De fato, existe algo de eternidade na poesia de Alencar e Silva, que, por vezes, nos faz pensar no genial Fernando Pessoa. Não que isto comprometa a sua obra poética. Ao contrário, eleva-a, enriquece-a. E por uma razão: Alencar e Silva tem personalidade de poeta maduro, advinda de leituras constantes, sérias, profundas, conscientes, de grandes poetas, como Pessoa, Drummond, Murilo Mendes, Jorge de Lima, Cruz e Sousa.
O livro, publicado em 1965, foi reeditado ao término de 2005, numa feliz iniciativa da Editora Valer. O tempo, entretanto, em nada envelheceu o discurso poético do poeta.

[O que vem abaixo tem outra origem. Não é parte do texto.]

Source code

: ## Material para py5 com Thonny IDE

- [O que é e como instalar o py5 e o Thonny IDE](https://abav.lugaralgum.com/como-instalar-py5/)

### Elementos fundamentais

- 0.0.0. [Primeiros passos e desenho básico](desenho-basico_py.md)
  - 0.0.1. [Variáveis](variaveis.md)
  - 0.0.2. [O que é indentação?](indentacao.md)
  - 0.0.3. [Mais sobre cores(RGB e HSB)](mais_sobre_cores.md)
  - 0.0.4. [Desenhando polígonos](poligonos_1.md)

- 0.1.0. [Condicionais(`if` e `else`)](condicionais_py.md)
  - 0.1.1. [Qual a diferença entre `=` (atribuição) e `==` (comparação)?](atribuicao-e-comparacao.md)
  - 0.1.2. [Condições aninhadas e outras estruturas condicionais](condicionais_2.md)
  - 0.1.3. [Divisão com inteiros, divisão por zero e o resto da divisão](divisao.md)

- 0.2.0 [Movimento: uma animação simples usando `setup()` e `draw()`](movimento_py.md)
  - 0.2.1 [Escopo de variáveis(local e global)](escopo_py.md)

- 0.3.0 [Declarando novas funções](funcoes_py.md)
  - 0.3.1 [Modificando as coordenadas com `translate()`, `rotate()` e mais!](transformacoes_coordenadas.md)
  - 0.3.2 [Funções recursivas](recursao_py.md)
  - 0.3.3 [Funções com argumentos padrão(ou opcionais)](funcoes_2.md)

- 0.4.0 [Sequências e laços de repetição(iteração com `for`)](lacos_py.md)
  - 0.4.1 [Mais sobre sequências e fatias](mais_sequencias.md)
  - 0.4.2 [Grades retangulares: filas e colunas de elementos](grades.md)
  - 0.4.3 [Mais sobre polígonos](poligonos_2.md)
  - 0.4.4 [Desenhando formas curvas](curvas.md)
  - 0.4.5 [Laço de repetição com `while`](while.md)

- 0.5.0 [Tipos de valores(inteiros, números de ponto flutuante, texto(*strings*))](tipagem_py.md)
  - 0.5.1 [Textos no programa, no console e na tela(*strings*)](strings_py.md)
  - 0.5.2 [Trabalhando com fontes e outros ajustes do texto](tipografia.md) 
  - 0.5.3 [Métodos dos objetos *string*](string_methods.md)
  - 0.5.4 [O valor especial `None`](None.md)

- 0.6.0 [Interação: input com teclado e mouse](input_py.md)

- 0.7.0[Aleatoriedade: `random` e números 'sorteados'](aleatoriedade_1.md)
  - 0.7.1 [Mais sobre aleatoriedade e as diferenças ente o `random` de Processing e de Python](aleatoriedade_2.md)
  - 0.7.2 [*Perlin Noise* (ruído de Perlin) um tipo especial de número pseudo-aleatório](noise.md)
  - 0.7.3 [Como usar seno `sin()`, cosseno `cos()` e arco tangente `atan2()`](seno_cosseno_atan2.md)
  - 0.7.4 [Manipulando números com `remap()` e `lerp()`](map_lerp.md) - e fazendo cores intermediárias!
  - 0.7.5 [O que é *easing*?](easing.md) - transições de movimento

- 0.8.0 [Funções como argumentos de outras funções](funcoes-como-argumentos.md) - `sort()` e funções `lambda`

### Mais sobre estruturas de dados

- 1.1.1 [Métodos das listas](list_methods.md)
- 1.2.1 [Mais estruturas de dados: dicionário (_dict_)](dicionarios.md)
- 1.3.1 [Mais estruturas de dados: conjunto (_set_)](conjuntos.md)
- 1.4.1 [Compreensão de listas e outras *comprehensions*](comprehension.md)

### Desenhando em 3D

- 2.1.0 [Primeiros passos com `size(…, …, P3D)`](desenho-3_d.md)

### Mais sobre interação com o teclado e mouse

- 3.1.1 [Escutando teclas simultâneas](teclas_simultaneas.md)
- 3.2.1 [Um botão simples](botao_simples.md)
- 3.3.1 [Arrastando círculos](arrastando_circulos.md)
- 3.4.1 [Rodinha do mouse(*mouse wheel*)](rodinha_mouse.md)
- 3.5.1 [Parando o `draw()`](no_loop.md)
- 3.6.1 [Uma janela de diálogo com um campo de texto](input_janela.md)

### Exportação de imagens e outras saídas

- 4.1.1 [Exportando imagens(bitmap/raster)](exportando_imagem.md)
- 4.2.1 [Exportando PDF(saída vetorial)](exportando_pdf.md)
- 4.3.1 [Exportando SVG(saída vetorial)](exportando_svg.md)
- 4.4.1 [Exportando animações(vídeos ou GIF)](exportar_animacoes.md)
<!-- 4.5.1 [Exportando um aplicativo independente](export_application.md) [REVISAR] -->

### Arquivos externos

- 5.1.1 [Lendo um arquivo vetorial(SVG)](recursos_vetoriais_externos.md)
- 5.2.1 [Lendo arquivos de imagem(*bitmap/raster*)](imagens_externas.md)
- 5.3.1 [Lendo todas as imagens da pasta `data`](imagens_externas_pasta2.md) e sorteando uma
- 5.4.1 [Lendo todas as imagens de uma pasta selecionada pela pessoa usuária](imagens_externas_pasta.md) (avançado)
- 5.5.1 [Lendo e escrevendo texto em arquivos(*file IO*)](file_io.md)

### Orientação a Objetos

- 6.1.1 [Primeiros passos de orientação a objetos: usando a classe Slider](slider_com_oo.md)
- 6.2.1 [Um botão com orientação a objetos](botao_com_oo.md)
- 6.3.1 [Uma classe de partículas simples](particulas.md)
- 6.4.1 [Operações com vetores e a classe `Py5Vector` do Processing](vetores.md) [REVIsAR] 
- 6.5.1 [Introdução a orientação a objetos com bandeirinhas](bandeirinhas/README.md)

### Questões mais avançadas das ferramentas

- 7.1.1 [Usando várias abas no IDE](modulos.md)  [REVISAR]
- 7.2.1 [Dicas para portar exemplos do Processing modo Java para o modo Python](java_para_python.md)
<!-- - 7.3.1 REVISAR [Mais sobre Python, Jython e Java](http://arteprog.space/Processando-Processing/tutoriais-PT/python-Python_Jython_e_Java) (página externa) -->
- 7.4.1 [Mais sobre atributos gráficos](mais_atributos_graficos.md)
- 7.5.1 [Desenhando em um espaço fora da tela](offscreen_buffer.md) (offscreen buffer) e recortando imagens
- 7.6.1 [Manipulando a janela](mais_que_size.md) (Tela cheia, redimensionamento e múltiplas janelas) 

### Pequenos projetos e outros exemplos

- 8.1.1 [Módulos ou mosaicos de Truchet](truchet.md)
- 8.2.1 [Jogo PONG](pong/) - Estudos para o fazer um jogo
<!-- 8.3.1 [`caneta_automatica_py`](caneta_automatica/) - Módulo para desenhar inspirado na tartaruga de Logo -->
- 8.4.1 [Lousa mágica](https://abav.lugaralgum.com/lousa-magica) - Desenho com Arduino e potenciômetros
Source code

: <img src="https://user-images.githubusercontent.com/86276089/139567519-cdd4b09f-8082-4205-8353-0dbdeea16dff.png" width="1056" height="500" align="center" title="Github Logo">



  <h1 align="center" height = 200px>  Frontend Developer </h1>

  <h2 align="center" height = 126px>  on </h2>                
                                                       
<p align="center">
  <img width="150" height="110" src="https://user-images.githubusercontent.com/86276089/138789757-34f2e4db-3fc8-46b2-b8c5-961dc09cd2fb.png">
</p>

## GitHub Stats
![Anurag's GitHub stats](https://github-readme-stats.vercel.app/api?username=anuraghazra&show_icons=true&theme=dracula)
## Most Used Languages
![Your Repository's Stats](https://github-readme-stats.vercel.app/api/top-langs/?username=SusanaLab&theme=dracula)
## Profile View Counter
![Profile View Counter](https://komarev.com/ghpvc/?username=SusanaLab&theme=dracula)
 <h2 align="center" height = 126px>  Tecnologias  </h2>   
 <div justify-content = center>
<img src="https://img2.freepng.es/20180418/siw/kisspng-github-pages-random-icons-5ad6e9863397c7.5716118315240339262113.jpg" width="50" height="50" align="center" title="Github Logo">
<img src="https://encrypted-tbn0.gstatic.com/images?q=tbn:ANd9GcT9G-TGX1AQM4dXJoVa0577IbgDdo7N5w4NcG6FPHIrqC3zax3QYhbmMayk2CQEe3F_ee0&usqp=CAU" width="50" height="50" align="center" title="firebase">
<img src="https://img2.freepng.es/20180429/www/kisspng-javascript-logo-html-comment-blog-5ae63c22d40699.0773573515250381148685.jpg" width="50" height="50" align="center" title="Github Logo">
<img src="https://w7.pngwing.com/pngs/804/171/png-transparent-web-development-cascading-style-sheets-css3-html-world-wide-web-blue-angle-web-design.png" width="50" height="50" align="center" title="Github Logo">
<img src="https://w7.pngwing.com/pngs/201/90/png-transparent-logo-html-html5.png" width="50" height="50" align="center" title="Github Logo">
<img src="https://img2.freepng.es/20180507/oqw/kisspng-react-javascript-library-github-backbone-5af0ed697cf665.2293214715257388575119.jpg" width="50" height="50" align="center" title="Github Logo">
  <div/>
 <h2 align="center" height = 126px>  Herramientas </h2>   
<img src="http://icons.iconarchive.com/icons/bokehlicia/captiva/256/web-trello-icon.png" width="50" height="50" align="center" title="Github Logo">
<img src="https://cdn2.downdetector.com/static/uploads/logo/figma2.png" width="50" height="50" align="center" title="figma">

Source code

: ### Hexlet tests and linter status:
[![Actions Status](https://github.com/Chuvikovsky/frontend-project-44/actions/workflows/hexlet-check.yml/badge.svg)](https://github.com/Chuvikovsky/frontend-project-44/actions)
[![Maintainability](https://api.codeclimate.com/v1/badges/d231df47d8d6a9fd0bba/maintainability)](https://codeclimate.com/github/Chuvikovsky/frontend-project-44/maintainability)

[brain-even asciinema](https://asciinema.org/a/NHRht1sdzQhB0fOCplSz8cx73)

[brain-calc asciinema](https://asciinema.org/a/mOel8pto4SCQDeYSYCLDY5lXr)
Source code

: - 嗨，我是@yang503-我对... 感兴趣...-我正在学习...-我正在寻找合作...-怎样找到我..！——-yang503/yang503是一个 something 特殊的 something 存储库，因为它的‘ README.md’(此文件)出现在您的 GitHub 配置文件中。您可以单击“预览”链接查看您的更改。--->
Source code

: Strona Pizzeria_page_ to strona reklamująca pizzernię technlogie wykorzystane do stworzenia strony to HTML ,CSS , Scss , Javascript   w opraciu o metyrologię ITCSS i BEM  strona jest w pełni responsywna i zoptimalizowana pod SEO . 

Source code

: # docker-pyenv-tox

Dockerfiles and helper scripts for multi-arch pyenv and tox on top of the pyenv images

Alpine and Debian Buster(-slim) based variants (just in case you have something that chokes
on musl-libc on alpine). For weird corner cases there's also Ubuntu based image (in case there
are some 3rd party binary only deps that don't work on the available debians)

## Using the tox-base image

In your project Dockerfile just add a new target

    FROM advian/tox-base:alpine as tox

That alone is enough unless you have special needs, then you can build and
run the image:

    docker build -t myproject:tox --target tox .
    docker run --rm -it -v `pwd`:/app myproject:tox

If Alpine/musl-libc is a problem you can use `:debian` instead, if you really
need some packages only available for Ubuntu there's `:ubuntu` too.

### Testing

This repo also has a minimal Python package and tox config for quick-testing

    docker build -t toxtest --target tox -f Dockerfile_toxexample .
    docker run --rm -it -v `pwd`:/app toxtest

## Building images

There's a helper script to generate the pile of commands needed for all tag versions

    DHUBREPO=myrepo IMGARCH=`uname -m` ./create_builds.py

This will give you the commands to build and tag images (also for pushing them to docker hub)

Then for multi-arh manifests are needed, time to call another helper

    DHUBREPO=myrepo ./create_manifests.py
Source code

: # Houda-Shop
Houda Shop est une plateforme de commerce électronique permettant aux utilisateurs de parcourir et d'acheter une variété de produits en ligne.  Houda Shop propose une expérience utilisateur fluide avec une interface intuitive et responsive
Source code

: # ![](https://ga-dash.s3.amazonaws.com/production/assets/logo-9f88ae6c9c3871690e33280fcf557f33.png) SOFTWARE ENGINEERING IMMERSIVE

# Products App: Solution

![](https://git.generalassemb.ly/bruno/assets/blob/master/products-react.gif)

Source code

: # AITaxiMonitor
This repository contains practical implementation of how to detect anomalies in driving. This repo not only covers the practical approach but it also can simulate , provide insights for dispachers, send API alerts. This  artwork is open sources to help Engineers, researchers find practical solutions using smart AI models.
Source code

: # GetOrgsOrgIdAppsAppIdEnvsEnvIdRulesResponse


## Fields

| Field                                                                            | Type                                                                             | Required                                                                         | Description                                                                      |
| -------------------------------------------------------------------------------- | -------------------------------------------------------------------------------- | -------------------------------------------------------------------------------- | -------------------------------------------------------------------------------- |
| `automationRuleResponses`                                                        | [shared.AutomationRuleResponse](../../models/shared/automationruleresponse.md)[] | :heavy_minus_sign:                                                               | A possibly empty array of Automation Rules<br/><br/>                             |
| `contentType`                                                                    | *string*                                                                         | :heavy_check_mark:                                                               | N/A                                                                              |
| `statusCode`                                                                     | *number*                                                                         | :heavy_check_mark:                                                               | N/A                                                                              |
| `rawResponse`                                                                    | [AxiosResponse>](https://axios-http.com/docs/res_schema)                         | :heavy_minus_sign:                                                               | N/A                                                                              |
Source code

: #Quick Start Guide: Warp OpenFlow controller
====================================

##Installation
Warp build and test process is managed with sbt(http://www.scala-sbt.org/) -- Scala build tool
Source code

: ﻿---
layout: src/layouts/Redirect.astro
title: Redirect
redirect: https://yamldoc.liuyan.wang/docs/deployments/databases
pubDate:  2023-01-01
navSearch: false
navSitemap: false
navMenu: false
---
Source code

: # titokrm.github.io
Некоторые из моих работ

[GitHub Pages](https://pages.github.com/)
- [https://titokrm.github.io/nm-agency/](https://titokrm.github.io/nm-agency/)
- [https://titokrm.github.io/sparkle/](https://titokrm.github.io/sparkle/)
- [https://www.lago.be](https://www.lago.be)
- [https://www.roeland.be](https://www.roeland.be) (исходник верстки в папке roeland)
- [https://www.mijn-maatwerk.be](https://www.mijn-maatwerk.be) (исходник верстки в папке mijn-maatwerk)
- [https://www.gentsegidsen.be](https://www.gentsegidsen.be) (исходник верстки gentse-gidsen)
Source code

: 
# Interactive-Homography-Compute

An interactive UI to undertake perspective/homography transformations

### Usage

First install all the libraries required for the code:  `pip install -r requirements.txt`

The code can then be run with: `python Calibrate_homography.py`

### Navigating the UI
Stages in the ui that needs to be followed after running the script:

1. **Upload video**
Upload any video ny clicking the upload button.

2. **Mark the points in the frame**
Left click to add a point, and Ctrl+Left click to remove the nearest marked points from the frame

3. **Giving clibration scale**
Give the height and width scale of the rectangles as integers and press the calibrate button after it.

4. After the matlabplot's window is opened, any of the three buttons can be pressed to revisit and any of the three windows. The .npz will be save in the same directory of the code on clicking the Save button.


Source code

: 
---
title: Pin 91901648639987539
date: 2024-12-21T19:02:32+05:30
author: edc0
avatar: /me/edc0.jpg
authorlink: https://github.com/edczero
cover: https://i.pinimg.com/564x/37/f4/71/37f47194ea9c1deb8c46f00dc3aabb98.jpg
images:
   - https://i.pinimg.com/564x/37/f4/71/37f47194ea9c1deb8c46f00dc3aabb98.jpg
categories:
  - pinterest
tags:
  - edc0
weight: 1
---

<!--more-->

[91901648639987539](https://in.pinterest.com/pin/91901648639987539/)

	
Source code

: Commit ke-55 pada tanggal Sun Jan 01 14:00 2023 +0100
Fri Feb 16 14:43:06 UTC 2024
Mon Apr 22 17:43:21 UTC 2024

A começar do título Lunamarga, de forte simbolismo, já anuncia um universo de denso conteúdo existencial. O mundo real se configura no texto sob o aspecto noturno da subjetividade. “Tudo traz sob a pele a sua morte:/ a rosa e o sonho dançam sobre o abismo/ as formas de uma só fatalidade/ trabalhada em equívocos. Sereno ,/ contudo, é o meu semblante: este e o mesmo/ que passeio entre as gentes. A amargura/ é disposta em murais pelas paredes/ do eu profundo – e me espia.”
O poema “Tríptico do espanto”, do qual extraímos os versos acima, como que funda os rumos que a obra poética de Alencar e Silva haveria de seguir em livros posteriores.
Ler Alencar e Silva é um deslumbramento para a inteligência e para a emoção do leitor. Mas o poeta não se entrega fácil. É preciso descobri-lo por trás “dos frágeis cristais embaçados” e captar-lhe a imagem em cada filigrana do poema. E isto exige atenção, sensibilidade e saber. Não o saber que exibe erudição. Mas, principalmente, o saber do pensar. Do refletir. Senão, será perder-se pelos caminhos de um rio profundo que ora corre sereno ora corre veloz. Como o poeta confessa: “Neste barco passageiro/ maldisposto a viajar/ eu me invento rotas novas/ rotas de nunca chegar”.
Mas há momentos de absoluta, ou quase, transparência dos cristais: “Não sei, só sei que eu entrei/ em muitas casas de livros/ como quem vai para o cais...”. É quando os elementos do poema surgem luminosos, fulgurantes: o rio, a lua, a noite, o sonho, a solidão, a morte... – todos envolvidos na pele do tempo, que é medida, corte corrosivo a expor a finitude de tudo. Só a poesia é perene. E através do poema o poeta pode sobreviver.
Essa certeza se me anuncia com a leitura atenta e emocionada de Lunamarga. Tomo de empréstimo os versos do poeta. E canto: “não tenho pátria/ determinada/ nem tenho pressa/ nesta jornada”.